Heute geht es also noch einmal ins Ruhrgebiet – besser gesagt – rund um den „Bunten Pott“.
ThomasK und ich treffen uns bei Birgit & Thomas, dann geht es zu Polo, wo Christine & Günter und Rainer zu uns stoßen.
Heike ist heute ohne Helmut dabei – das Spiel mit dem Schläger und dem kleinen leichten Ball ist seine Leidenschaft ;-)

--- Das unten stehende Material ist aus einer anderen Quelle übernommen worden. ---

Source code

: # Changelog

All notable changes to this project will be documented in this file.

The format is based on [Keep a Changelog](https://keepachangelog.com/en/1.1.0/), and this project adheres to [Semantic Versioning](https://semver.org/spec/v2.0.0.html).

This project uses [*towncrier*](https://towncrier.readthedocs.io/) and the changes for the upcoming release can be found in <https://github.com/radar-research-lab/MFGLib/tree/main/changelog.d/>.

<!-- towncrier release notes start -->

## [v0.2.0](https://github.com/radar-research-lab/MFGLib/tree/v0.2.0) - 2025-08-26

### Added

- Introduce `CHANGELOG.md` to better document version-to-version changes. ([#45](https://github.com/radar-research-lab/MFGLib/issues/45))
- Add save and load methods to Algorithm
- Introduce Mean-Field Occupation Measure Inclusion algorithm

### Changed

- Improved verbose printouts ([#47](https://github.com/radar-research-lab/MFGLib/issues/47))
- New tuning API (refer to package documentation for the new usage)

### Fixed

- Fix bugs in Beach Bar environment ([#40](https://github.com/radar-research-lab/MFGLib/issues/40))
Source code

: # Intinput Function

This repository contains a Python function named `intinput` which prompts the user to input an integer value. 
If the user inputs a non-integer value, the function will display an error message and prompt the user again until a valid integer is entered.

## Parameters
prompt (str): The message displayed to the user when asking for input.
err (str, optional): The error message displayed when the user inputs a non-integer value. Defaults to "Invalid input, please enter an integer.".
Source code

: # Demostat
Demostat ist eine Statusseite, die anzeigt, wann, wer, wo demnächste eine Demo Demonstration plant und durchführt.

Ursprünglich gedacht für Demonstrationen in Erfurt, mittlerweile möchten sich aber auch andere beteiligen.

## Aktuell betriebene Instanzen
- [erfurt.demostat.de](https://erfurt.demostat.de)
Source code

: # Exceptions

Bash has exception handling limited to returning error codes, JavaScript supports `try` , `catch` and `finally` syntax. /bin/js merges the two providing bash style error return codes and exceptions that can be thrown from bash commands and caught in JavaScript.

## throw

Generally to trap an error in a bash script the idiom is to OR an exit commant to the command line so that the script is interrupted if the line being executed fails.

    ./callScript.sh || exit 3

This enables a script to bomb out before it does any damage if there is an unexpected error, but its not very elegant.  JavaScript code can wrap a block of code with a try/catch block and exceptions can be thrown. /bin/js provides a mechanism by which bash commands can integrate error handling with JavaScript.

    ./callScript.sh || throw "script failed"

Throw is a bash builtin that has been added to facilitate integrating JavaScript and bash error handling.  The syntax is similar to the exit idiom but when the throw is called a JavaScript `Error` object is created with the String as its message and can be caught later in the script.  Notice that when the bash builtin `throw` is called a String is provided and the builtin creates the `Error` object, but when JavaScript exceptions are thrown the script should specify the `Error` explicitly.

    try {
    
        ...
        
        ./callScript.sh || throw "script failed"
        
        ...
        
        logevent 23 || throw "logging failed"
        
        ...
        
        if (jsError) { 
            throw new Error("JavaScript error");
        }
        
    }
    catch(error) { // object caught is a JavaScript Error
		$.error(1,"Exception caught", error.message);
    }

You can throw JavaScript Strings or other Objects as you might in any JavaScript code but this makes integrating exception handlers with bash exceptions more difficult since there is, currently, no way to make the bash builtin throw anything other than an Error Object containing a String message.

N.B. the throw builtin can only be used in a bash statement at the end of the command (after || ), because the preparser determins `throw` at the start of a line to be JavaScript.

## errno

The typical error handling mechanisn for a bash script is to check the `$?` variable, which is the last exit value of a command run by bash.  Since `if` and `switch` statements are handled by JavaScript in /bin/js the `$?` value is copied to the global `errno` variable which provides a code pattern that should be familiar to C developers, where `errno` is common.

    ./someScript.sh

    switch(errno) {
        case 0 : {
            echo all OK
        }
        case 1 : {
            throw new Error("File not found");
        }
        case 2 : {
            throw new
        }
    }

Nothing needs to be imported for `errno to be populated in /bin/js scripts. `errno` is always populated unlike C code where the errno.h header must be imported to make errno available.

Es könnte losgehen – wenn da nicht ein Defekt an einem Fahrlicht wäre. Ist ja eigentlich kein Problem eine neue Lampe bei Polo zu kaufen und sie schnell  mal auszutauschen. Ist es aber doch – nach einer halben Stunde und 3 verschlissenen „Monteuren“ :-) geben wir auf  wir bekommen die Spannklammer einfach nicht wieder montiert. Muss es halt so gehen ;-)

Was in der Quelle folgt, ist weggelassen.